* **What you have to do**
Exact repetition, pictures omitted: give every record below again.

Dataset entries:
● ● ● ● ●
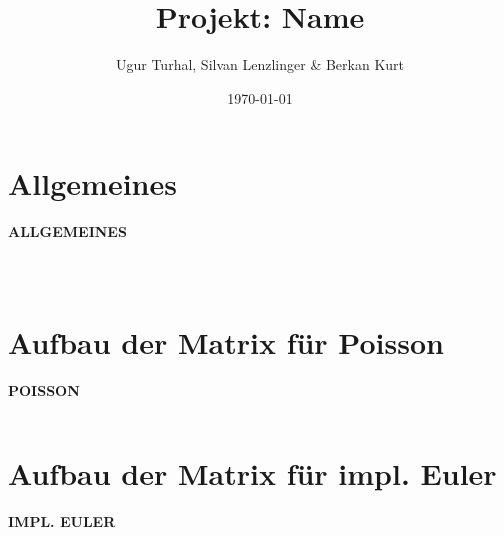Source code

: \documentclass[aspectratio=169]{beamer}
\title{Projekt: Name}
\author{Ugur Turhal, Silvan Lenzlinger \& Berkan Kurt}
\institute{Universit\"at Basel}
\date{\today}
\begin{document}
\frame{\maketitle}
\frame{\tableofcontents}


\section{Allgemeines} 
\begin{frame}[fragile]
\textbf{ALLGEMEINES}
\begin{columns}
\begin{column}{0.5\textwidth}

\end{column}

\begin{column}{0.5\textwidth}
\begin{lstlisting}

\end{lstlisting}
\end{column}

\end{columns}
\end{frame}



\section{Aufbau der Matrix für Poisson} 
\begin{frame}[fragile]
\textbf{POISSON}
\begin{columns}
\begin{column}{0.5\textwidth}


\end{column}

\begin{column}{0.5\textwidth}

\end{column}

\end{columns}
\end{frame}

\section{Aufbau der Matrix für impl. Euler} 
\begin{frame}[fragile]
\textbf{IMPL. EULER}

\begin{columns}
\begin{column}{0.45\textwidth}


\end{column}
\begin{column}{0.5\textwidth}

\end{column}

\end{columns}
\end{frame}
\end{document}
● ● ● ● ●
* **Answer to this exercise**
Source code

: \documentclass[aspectratio=169]{beamer}
\title{Projekt: Name}
\author{Ugur Turhal, Silvan Lenzlinger \& Berkan Kurt}
\institute{Universit\"at Basel}
\date{\today}
\begin{document}
\frame{\maketitle}
\frame{\tableofcontents}


\section{Allgemeines} 
\begin{frame}[fragile]
\textbf{ALLGEMEINES}
\begin{columns}
\begin{column}{0.5\textwidth}

\end{column}

\begin{column}{0.5\textwidth}
\begin{lstlisting}

\end{lstlisting}
\end{column}

\end{columns}
\end{frame}



\section{Aufbau der Matrix für Poisson} 
\begin{frame}[fragile]
\textbf{POISSON}
\begin{columns}
\begin{column}{0.5\textwidth}


\end{column}

\begin{column}{0.5\textwidth}

\end{column}

\end{columns}
\end{frame}

\section{Aufbau der Matrix für impl. Euler} 
\begin{frame}[fragile]
\textbf{IMPL. EULER}

\begin{columns}
\begin{column}{0.45\textwidth}


\end{column}
\begin{column}{0.5\textwidth}

\end{column}

\end{columns}
\end{frame}
\end{document}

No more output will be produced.